Strategies to enhance the activity of key enzymatic steps of Isoprenoid Biosynthesis in Saccharomyces cerevisiae

Abstract

Mevalonate pathway (MVP) is an essential metabolic pathway present in eukaryotes, archaea, and some bacteria 1 . MVP is responsible for synthesizing a diverse class of biomolecules, that involves isoprenoids, cholesterol, and a precursor to many commercially valuable terpenoids. The efforts to exploit this pathway for value-added product biosynthesis by expressing the genes in heterologous hosts is being attempted by different groups. Isoprenoids produced from genetically engineered organisms, using renewable carbon source, are the new micro-factories for many sustainable chemical productions. Their capability to replace petroleum-derived production strategies for various terpenoids is a step towards sustainable development 2 . However, for the synthetic biological route to succeed, a very efficient production system with an efficient synthesis pathway is required, which is why efforts to enhance the biosynthetic pathways are extensively being worked upon.
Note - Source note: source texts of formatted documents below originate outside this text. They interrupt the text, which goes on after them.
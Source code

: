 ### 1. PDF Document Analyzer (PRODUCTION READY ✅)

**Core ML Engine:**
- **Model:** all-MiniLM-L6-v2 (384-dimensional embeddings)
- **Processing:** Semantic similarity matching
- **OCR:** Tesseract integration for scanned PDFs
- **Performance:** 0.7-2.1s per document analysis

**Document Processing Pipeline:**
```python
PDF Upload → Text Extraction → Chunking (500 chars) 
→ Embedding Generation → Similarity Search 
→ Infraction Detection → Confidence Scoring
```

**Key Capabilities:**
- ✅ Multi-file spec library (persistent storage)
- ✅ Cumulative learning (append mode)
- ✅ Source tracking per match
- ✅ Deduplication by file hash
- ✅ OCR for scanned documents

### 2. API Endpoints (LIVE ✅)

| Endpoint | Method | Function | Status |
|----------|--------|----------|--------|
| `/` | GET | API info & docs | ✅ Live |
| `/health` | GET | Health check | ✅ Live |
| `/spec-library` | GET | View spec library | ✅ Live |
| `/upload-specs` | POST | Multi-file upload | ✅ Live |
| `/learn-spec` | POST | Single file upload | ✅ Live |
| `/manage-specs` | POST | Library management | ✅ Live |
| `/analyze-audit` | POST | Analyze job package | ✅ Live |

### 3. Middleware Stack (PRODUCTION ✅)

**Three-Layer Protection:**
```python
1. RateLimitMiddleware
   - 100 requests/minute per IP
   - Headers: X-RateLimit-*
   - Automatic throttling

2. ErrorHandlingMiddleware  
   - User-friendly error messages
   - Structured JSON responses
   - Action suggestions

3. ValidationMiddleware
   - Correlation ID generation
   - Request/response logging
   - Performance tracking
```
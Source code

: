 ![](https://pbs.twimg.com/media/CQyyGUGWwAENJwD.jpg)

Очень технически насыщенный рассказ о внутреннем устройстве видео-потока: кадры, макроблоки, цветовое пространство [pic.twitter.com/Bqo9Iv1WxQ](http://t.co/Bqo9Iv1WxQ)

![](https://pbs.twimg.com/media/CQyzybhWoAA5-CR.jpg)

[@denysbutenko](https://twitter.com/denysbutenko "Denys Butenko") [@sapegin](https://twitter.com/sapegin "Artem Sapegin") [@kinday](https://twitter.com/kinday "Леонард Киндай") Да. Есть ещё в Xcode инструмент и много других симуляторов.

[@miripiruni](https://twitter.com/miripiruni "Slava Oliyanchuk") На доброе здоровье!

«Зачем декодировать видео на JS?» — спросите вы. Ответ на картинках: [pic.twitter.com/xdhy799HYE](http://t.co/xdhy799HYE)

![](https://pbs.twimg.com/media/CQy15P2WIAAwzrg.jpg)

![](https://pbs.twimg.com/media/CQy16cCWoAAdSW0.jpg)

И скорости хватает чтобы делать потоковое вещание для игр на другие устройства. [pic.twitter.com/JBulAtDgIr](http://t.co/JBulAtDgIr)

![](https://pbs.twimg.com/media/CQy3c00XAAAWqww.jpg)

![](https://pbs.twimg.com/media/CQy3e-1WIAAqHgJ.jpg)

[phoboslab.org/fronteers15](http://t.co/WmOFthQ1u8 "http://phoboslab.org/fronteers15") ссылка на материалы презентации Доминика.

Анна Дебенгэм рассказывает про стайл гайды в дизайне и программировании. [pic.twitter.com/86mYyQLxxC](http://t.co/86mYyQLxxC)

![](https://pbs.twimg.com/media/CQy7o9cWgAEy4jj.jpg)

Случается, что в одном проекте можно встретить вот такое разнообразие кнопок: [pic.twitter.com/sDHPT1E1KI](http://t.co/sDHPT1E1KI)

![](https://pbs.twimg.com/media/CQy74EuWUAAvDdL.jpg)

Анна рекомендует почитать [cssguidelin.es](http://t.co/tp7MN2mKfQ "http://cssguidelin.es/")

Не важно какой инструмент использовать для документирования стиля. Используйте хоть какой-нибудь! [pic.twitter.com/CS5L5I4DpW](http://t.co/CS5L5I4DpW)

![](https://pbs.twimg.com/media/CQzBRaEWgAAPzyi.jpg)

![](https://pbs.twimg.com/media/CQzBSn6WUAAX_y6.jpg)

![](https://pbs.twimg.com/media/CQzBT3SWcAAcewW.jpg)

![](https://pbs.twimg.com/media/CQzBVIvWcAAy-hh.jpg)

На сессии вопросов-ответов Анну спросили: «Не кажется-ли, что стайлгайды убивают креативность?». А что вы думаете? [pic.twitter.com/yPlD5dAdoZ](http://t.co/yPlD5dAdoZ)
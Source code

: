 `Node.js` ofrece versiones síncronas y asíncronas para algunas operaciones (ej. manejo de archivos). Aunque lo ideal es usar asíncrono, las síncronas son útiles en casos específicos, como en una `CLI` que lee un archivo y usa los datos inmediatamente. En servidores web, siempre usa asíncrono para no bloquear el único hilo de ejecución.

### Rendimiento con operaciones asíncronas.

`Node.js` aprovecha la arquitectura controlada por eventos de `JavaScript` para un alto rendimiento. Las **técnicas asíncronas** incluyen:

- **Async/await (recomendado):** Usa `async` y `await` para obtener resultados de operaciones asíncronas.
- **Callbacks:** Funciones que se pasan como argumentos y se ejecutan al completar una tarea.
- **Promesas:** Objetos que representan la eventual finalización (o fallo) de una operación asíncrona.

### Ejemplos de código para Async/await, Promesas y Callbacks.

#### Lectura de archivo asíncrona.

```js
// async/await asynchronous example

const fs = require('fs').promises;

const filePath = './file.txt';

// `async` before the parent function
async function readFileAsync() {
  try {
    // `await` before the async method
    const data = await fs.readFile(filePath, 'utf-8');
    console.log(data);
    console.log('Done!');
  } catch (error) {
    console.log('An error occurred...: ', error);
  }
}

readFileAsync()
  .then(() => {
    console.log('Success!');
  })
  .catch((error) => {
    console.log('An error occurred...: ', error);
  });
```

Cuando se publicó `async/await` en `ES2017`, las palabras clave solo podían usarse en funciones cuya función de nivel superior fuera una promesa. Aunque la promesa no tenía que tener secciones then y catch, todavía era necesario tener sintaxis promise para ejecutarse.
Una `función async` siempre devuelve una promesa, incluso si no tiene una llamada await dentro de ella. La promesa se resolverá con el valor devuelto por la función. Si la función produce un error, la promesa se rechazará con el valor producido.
In MVP, converting HMG Co- A into mevalonate is a rate-limiting step that requires two molecules of NADPH for reduction. In this thesis, we have attempted to increase the flux by increasing the reaction substrate NADPH by the creation of gene fusions (synthetic metabolon) in the Pentose phosphate pathway, which is a key cytosolic NADPH production pathway. Geranylgeranyl Pyrophosphate (GGPP) is a crucial metabolic hub where the flux is diverted to different branching pathways. In the second part of the thesis, there was an attempt at engineering the GGPP synthase enzyme in order to increase the turnover rate of GGPP production.